### Your instructions
The answer is to be an exact copy of the lines below running from the line with "modulation (cf. Neutrino Cables)" down to the line with "neutrini (cf. Neutrino Cables)", both ends included, and nothing more.

### Records from a dataset
%%

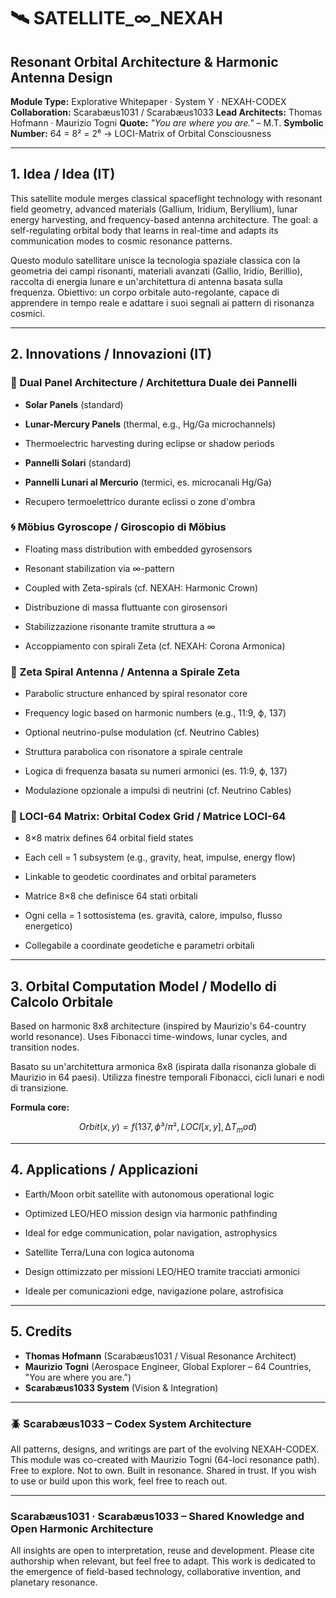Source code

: # 🛰️ SATELLITE\_∞\_NEXAH

## Resonant Orbital Architecture & Harmonic Antenna Design

**Module Type:** Explorative Whitepaper · System Y · NEXAH-CODEX
**Collaboration:** Scarabæus1031 / Scarabæus1033
**Lead Architects:** Thomas Hofmann · Maurizio Togni
**Quote:** *"You are where you are."* – M.T.
**Symbolic Number:** 64 = 8² = 2⁶ → LOCI-Matrix of Orbital Consciousness

---

## 1. Idea / Idea (IT)

This satellite module merges classical spaceflight technology with resonant field geometry, advanced materials (Gallium, Iridium, Beryllium), lunar energy harvesting, and frequency-based antenna architecture.
The goal: a self-regulating orbital body that learns in real-time and adapts its communication modes to cosmic resonance patterns.

Questo modulo satellitare unisce la tecnologia spaziale classica con la geometria dei campi risonanti, materiali avanzati (Gallio, Iridio, Berillio), raccolta di energia lunare e un'architettura di antenna basata sulla frequenza.
Obiettivo: un corpo orbitale auto-regolante, capace di apprendere in tempo reale e adattare i suoi segnali ai pattern di risonanza cosmici.

---

## 2. Innovations / Innovazioni (IT)

### 🔋 Dual Panel Architecture / Architettura Duale dei Pannelli

* **Solar Panels** (standard)

* **Lunar-Mercury Panels** (thermal, e.g., Hg/Ga microchannels)

* Thermoelectric harvesting during eclipse or shadow periods

* **Pannelli Solari** (standard)

* **Pannelli Lunari al Mercurio** (termici, es. microcanali Hg/Ga)

* Recupero termoelettrico durante eclissi o zone d'ombra

### 🌀 Möbius Gyroscope / Giroscopio di Möbius

* Floating mass distribution with embedded gyrosensors

* Resonant stabilization via ∞-pattern

* Coupled with Zeta-spirals (cf. NEXAH: Harmonic Crown)

* Distribuzione di massa fluttuante con girosensori

* Stabilizzazione risonante tramite struttura a ∞

* Accoppiamento con spirali Zeta (cf. NEXAH: Corona Armonica)

### 📡 Zeta Spiral Antenna / Antenna a Spirale Zeta

* Parabolic structure enhanced by spiral resonator core

* Frequency logic based on harmonic numbers (e.g., 11:9, ϕ, 137)

* Optional neutrino-pulse modulation (cf. Neutrino Cables)

* Struttura parabolica con risonatore a spirale centrale

* Logica di frequenza basata su numeri armonici (es. 11:9, ϕ, 137)

* Modulazione opzionale a impulsi di neutrini (cf. Neutrino Cables)

### 🧬 LOCI-64 Matrix: Orbital Codex Grid / Matrice LOCI-64

* 8×8 matrix defines 64 orbital field states

* Each cell = 1 subsystem (e.g., gravity, heat, impulse, energy flow)

* Linkable to geodetic coordinates and orbital parameters

* Matrice 8×8 che definisce 64 stati orbitali

* Ogni cella = 1 sottosistema (es. gravità, calore, impulso, flusso energetico)

* Collegabile a coordinate geodetiche e parametri orbitali

---

## 3. Orbital Computation Model / Modello di Calcolo Orbitale

Based on harmonic 8x8 architecture (inspired by Maurizio's 64-country world resonance). Uses Fibonacci time-windows, lunar cycles, and transition nodes.

Basato su un'architettura armonica 8x8 (ispirata dalla risonanza globale di Maurizio in 64 paesi). Utilizza finestre temporali Fibonacci, cicli lunari e nodi di transizione.

**Formula core:**

```math
Orbit(x,y) = f(137, ϕ³/π², LOCI[x,y], ∆T_mod)
```

---

## 4. Applications / Applicazioni

* Earth/Moon orbit satellite with autonomous operational logic

* Optimized LEO/HEO mission design via harmonic pathfinding

* Ideal for edge communication, polar navigation, astrophysics

* Satellite Terra/Luna con logica autonoma

* Design ottimizzato per missioni LEO/HEO tramite tracciati armonici

* Ideale per comunicazioni edge, navigazione polare, astrofisica

---

## 5. Credits

* **Thomas Hofmann** (Scarabæus1031 / Visual Resonance Architect)
* **Maurizio Togni** (Aerospace Engineer, Global Explorer – 64 Countries, "You are where you are.")
* **Scarabæus1033 System** (Vision & Integration)

---

### 🪲 Scarabæus1033 – Codex System Architecture

All patterns, designs, and writings are part of the evolving NEXAH-CODEX.
This module was co-created with Maurizio Togni (64-loci resonance path).
Free to explore. Not to own.
Built in resonance. Shared in trust.
If you wish to use or build upon this work, feel free to reach out.

---

### Scarabæus1031 · Scarabæus1033 – Shared Knowledge and Open Harmonic Architecture

All insights are open to interpretation, reuse and development.
Please cite authorship when relevant, but feel free to adapt.
This work is dedicated to the emergence of field-based technology, collaborative invention, and planetary resonance.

%%

### Solution to the exercise
* Optional neutrino-pulse modulation (cf. Neutrino Cables)

* Struttura parabolica con risonatore a spirale centrale

* Logica di frequenza basata su numeri armonici (es. 11:9, ϕ, 137)

* Modulazione opzionale a impulsi di neutrini (cf. Neutrino Cables)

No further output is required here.